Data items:
════════════════
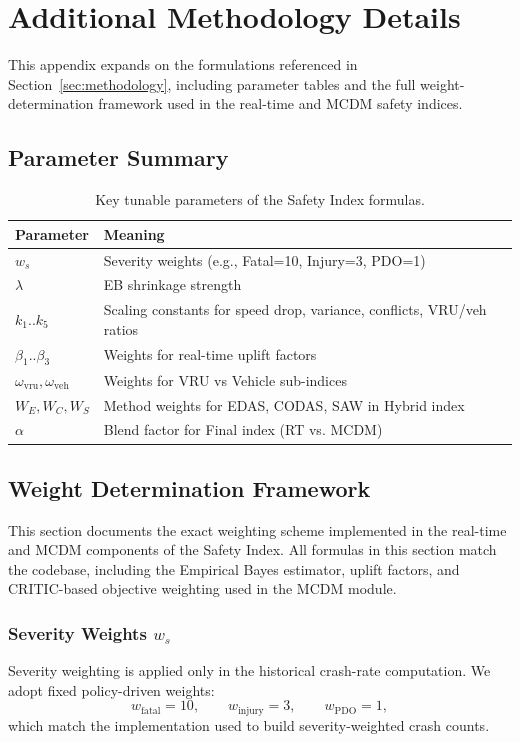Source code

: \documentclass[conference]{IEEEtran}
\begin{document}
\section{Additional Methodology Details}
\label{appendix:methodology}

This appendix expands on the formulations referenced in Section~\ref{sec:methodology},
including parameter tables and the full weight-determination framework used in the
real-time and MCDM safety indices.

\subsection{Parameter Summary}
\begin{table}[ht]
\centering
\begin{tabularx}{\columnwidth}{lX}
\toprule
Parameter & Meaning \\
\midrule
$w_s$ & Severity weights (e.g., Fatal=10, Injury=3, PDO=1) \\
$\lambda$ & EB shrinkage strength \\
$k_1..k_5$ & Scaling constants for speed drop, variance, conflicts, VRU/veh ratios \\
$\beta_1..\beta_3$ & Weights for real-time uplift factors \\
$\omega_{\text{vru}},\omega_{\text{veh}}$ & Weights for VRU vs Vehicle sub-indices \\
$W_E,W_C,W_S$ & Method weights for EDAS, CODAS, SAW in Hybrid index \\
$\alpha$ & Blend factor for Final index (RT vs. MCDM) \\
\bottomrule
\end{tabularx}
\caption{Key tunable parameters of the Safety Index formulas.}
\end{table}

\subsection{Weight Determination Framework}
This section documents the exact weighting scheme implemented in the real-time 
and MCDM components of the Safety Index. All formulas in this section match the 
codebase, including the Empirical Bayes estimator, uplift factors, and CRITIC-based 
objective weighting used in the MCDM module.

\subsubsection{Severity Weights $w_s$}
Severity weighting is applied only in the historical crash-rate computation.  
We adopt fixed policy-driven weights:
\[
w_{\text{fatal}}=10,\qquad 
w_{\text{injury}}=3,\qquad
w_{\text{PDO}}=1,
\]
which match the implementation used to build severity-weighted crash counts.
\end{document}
════════════════
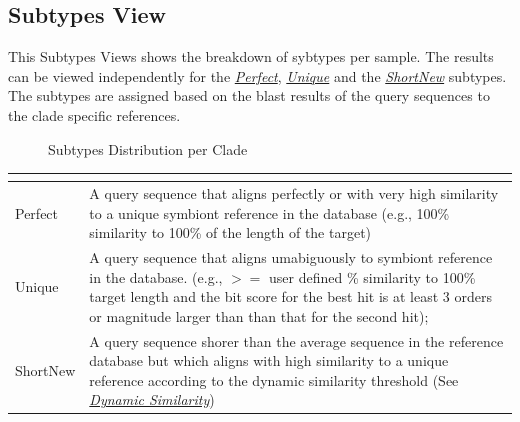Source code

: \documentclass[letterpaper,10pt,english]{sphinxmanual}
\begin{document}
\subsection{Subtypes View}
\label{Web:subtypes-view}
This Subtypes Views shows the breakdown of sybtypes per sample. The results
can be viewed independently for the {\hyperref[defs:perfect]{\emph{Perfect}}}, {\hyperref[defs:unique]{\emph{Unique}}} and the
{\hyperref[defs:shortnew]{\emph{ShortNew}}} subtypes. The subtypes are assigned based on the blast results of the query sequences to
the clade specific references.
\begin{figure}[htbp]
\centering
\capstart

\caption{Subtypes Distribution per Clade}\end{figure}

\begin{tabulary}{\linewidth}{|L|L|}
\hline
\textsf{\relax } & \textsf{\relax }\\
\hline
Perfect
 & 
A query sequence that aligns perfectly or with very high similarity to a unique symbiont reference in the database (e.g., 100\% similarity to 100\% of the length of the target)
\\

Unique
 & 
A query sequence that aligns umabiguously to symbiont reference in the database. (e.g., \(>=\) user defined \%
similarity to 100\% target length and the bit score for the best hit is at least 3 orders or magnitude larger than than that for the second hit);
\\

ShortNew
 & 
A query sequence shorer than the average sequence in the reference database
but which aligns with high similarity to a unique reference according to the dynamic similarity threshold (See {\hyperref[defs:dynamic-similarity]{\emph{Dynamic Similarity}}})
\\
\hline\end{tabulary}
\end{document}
════════════════
The answer must be every line of the records that contains the word "based".

- [Answer box]
codebase, including the Empirical Bayes estimator, uplift factors, and CRITIC-based 
{\hyperref[defs:shortnew]{\emph{ShortNew}}} subtypes. The subtypes are assigned based on the blast results of the query sequences to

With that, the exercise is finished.